▶ Dataset entries
^^^^^^^^^^^^^^^^
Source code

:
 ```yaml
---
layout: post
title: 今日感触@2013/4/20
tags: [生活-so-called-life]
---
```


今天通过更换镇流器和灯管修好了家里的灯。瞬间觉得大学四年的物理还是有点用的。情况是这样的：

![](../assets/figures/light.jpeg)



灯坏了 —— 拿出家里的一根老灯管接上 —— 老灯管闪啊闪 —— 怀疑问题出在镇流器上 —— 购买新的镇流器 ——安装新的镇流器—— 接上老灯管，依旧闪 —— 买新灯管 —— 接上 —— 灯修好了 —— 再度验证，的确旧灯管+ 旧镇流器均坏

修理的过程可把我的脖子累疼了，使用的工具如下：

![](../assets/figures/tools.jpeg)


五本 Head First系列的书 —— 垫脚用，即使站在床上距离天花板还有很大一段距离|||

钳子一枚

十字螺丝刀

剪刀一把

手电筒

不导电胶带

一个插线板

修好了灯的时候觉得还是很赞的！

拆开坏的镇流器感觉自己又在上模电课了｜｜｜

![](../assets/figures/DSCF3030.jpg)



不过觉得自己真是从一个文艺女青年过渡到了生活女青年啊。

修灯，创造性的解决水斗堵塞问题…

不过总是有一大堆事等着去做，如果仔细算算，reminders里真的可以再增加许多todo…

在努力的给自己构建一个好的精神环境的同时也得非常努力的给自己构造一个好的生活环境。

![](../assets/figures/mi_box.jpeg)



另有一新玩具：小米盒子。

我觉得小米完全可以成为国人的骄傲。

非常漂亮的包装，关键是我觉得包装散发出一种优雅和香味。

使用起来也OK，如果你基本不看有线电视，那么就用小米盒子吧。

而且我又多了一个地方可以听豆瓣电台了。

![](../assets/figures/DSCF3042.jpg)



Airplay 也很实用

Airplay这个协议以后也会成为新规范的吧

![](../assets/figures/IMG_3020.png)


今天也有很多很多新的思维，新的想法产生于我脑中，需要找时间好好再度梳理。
^^^^^^^^^^^^^^^^
▶ Your assignment
From the first line of the records above down to the line containing "修理的过程可把我的脖子累疼了，使用的工具如下：", repeat each line exactly as written. Include both of those lines and add nothing.

▶ Finished exercise
Source code

:
 ```yaml
---
layout: post
title: 今日感触@2013/4/20
tags: [生活-so-called-life]
---
```


今天通过更换镇流器和灯管修好了家里的灯。瞬间觉得大学四年的物理还是有点用的。情况是这样的：

![](../assets/figures/light.jpeg)



灯坏了 —— 拿出家里的一根老灯管接上 —— 老灯管闪啊闪 —— 怀疑问题出在镇流器上 —— 购买新的镇流器 ——安装新的镇流器—— 接上老灯管，依旧闪 —— 买新灯管 —— 接上 —— 灯修好了 —— 再度验证，的确旧灯管+ 旧镇流器均坏

修理的过程可把我的脖子累疼了，使用的工具如下：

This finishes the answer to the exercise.